The Alabaster Sock

We Will Fight the Threat with Fighting

Posted by Matt on June 11, 2011

Remember that time where I said Marvel and DC weren’t really that important? I stand by that, but I’m going to talk about one of them right now. A little armchair publisher can be fun every once in a while.

Well, we now know all 52 new comics DC is launching in September. There’s a bit to talk about, most of which has already been addressed by more capable bloggers. Even so, I’ve formulated a lot of my own thoughts on the matter since the whole process began a week ago. Chances are many of them are extended from sheer ignorance of DC’s publishing situation, but when has that stopped anyone before?

Now, let’s get some things out of the way: publishing 52 new debut issues in one month is a dumb idea. At that level, DC is competing against itself for shelf space just as much as it’s competing with other publishers. Plus, unless they have a real diversity of titles that will be able to build their own individual audiences without much bleeding into each other, then we all know what will happen: the devoted fans will pick up the titles with the biggest name creators or that seem the most ‘important’, and leave everything else to rot. You don’t need to be any sort of market genius to figure out most of these titles won’t make it past a dozen issues (by about 3 or 4, we’ll probably know how many “were really mini-series this whole time, guys”). Marginal books will become even more marginal with a lot of sexier friends sitting beside them, you know?

So, to do it right, they’d have to cut down a lot of titles. First things first, it would be wise to amputate the consistent low-performers: Flash, Wonder Woman, Teen Titans, stuff like that. I know many of them are supposed to be important characters, but as long as they’re on the Justice League, there’s no point in providing them extra adventures that no one is interested in, right? Besides, going a few years without comics devoted to those characters might actually mean there could be a demand for them sometime in the future. But that’s long-term thinking, and what’s the point of thinking in the long term?

Secondly, there needs to be fewer spin-off titles. How many people really want to read about Nightwing and Supergirl without Batman and Superman? Completists, and no one else. It might work better to instead use those long-running series like Action and Detective Comics to serve as an outlet for spin-off stories about the supporting casts of those major characters, either an anthology book or a series of mini-series under one banner like the Classified books (and another one of the 52 launches, DC Universe Presents).
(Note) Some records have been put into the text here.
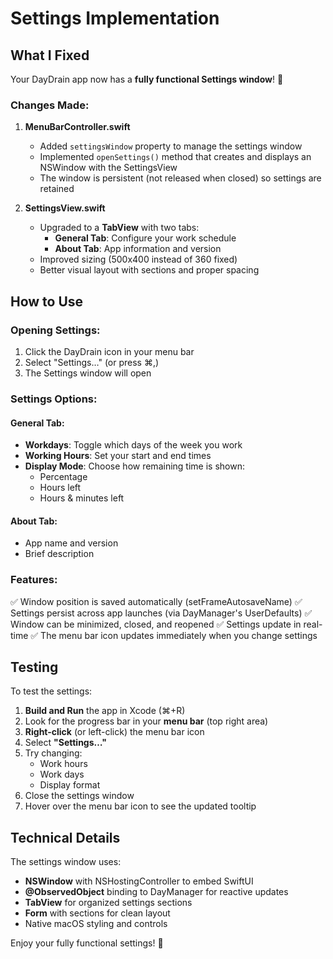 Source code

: # Settings Implementation

## What I Fixed

Your DayDrain app now has a **fully functional Settings window**! 🎉

### Changes Made:

1. **MenuBarController.swift**
   - Added `settingsWindow` property to manage the settings window
   - Implemented `openSettings()` method that creates and displays an NSWindow with the SettingsView
   - The window is persistent (not released when closed) so settings are retained

2. **SettingsView.swift**
   - Upgraded to a **TabView** with two tabs:
     - **General Tab**: Configure your work schedule
     - **About Tab**: App information and version
   - Improved sizing (500x400 instead of 360 fixed)
   - Better visual layout with sections and proper spacing

## How to Use

### Opening Settings:
1. Click the DayDrain icon in your menu bar
2. Select "Settings…" (or press ⌘,)
3. The Settings window will open

### Settings Options:

#### General Tab:
- **Workdays**: Toggle which days of the week you work
- **Working Hours**: Set your start and end times
- **Display Mode**: Choose how remaining time is shown:
  - Percentage
  - Hours left
  - Hours & minutes left

#### About Tab:
- App name and version
- Brief description

### Features:
✅ Window position is saved automatically (setFrameAutosaveName)
✅ Settings persist across app launches (via DayManager's UserDefaults)
✅ Window can be minimized, closed, and reopened
✅ Settings update in real-time
✅ The menu bar icon updates immediately when you change settings

## Testing

To test the settings:
1. **Build and Run** the app in Xcode (⌘+R)
2. Look for the progress bar in your **menu bar** (top right area)
3. **Right-click** (or left-click) the menu bar icon
4. Select **"Settings…"**
5. Try changing:
   - Work hours
   - Work days
   - Display format
6. Close the settings window
7. Hover over the menu bar icon to see the updated tooltip

## Technical Details

The settings window uses:
- **NSWindow** with NSHostingController to embed SwiftUI
- **@ObservedObject** binding to DayManager for reactive updates
- **TabView** for organized settings sections
- **Form** with sections for clean layout
- Native macOS styling and controls

Enjoy your fully functional settings! 🚀
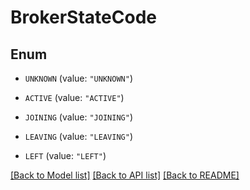 # BrokerStateCode

## Enum


* `UNKNOWN` (value: `"UNKNOWN"`)

* `ACTIVE` (value: `"ACTIVE"`)

* `JOINING` (value: `"JOINING"`)

* `LEAVING` (value: `"LEAVING"`)

* `LEFT` (value: `"LEFT"`)


[[Back to Model list]](../README.md#documentation-for-models) [[Back to API list]](../README.md#documentation-for-api-endpoints) [[Back to README]](../README.md)


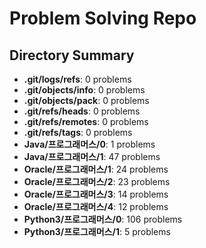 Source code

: # Problem Solving Repo

## Directory Summary
- **.git/logs/refs**: 0 problems
- **.git/objects/info**: 0 problems
- **.git/objects/pack**: 0 problems
- **.git/refs/heads**: 0 problems
- **.git/refs/remotes**: 0 problems
- **.git/refs/tags**: 0 problems
- **Java/프로그래머스/0**: 1 problems
- **Java/프로그래머스/1**: 47 problems
- **Oracle/프로그래머스/1**: 24 problems
- **Oracle/프로그래머스/2**: 23 problems
- **Oracle/프로그래머스/3**: 14 problems
- **Oracle/프로그래머스/4**: 12 problems
- **Python3/프로그래머스/0**: 106 problems
- **Python3/프로그래머스/1**: 5 problems

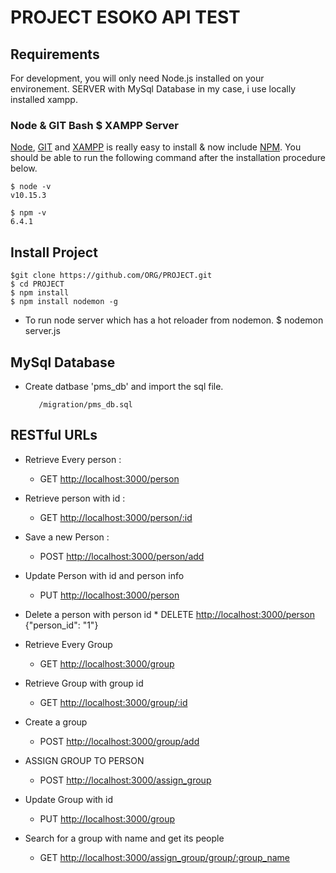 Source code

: # PROJECT ESOKO API TEST

## Requirements

For development, you will only need Node.js installed on your environement.
SERVER with MySql Database in my case, i use locally installed xampp.

### Node & GIT Bash $ XAMPP Server

[Node](http://nodejs.org/),  [GIT](https://git-scm.com/downloads)  and [XAMPP](https://www.apachefriends.org/index.html) is really easy to install & now include [NPM](https://npmjs.org/).
You should be able to run the following command after the installation procedure
below.

    $ node -v
    v10.15.3

    $ npm -v
    6.4.1

## Install Project

    $git clone https://github.com/ORG/PROJECT.git
    $ cd PROJECT
    $ npm install
    $ npm install nodemon -g

* To run node server which has a hot reloader from nodemon.
          $ nodemon server.js

## MySql Database

* Create datbase 'pms_db' and import the sql file.

         /migration/pms_db.sql

## RESTful URLs

* Retrieve Every person :
  * GET <http://localhost:3000/person>

* Retrieve person with id :
  * GET <http://localhost:3000/person/:id>

* Save a new Person :
  * POST <http://localhost:3000/person/add>
* Update Person with id and person info
  * PUT <http://localhost:3000/person>
* Delete a person with  person id
       *  DELETE <http://localhost:3000/person>
                {"person_id": "1"}
* Retrieve Every Group
  * GET <http://localhost:3000/group>

* Retrieve Group with group id
  * GET <http://localhost:3000/group/:id>
* Create a group
  * POST <http://localhost:3000/group/add>
* ASSIGN GROUP TO PERSON
  * POST <http://localhost:3000/assign_group>
* Update Group with id
  * PUT <http://localhost:3000/group>
* Search for a group with name  and get its people
  * GET <http://localhost:3000/assign_group/group/:group_name>
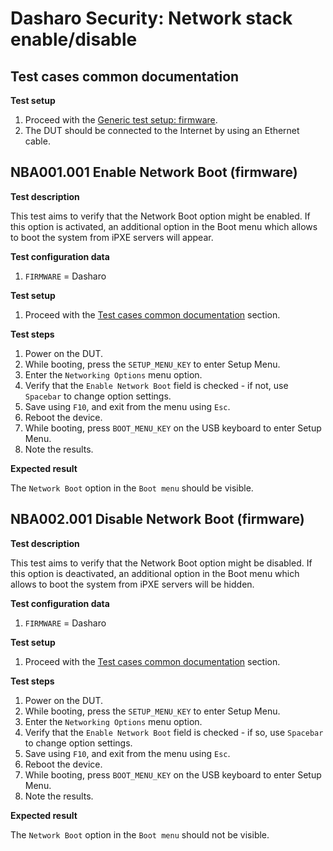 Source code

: # Dasharo Security: Network stack enable/disable

## Test cases common documentation

**Test setup**

1. Proceed with the
   [Generic test setup: firmware](../../generic-test-setup#firmware).
1. The DUT should be connected to the Internet by using an Ethernet cable.

## NBA001.001 Enable Network Boot (firmware)

**Test description**

This test aims to verify that the Network Boot option might be enabled. If this
option is activated, an additional option in the Boot menu which allows to boot
the system from iPXE servers will appear.

**Test configuration data**

1. `FIRMWARE` = Dasharo

**Test setup**

1. Proceed with the
    [Test cases common documentation](#test-cases-common-documentation) section.

**Test steps**

1. Power on the DUT.
1. While booting, press the `SETUP_MENU_KEY` to enter Setup Menu.
1. Enter the `Networking Options` menu option.
1. Verify that the `Enable Network Boot` field is checked - if not, use
    `Spacebar` to change option settings.
1. Save using `F10`, and exit from the menu using `Esc`.
1. Reboot the device.
1. While booting, press `BOOT_MENU_KEY` on the USB keyboard to enter Setup
    Menu.
1. Note the results.

**Expected result**

The `Network Boot` option in the `Boot menu` should be visible.

## NBA002.001 Disable Network Boot (firmware)

**Test description**

This test aims to verify that the Network Boot option might be disabled. If this
option is deactivated, an additional option in the Boot menu which allows to
boot the system from iPXE servers will be hidden.

**Test configuration data**

1. `FIRMWARE` = Dasharo

**Test setup**

1. Proceed with the
    [Test cases common documentation](#test-cases-common-documentation) section.

**Test steps**

1. Power on the DUT.
1. While booting, press the `SETUP_MENU_KEY` to enter Setup Menu.
1. Enter the `Networking Options` menu option.
1. Verify that the `Enable Network Boot` field is checked - if so, use
    `Spacebar` to change option settings.
1. Save using `F10`, and exit from the menu using `Esc`.
1. Reboot the device.
1. While booting, press `BOOT_MENU_KEY` on the USB keyboard to enter Setup
    Menu.
1. Note the results.

**Expected result**

The `Network Boot` option in the `Boot menu` should not be visible.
That way, not only do you save shelf space, but you could also gauge the actual interest of people in these characters or creative teams. I’d say that this could apply to the Green Lantern titles as well, but those are inexplicably popular at the moment, so nothing I say would likely persuade the money men not to milk that motherfucker bone dry. The same format could definitely apply to the marginal characters as well…so why they decided to publish books about Animal Man and Swamp Thing and Firestorm, even with talent like Jeff Lemire and Gail Simone behind them, instead of testing them out in a DC Universe Presents-type book is beyond me.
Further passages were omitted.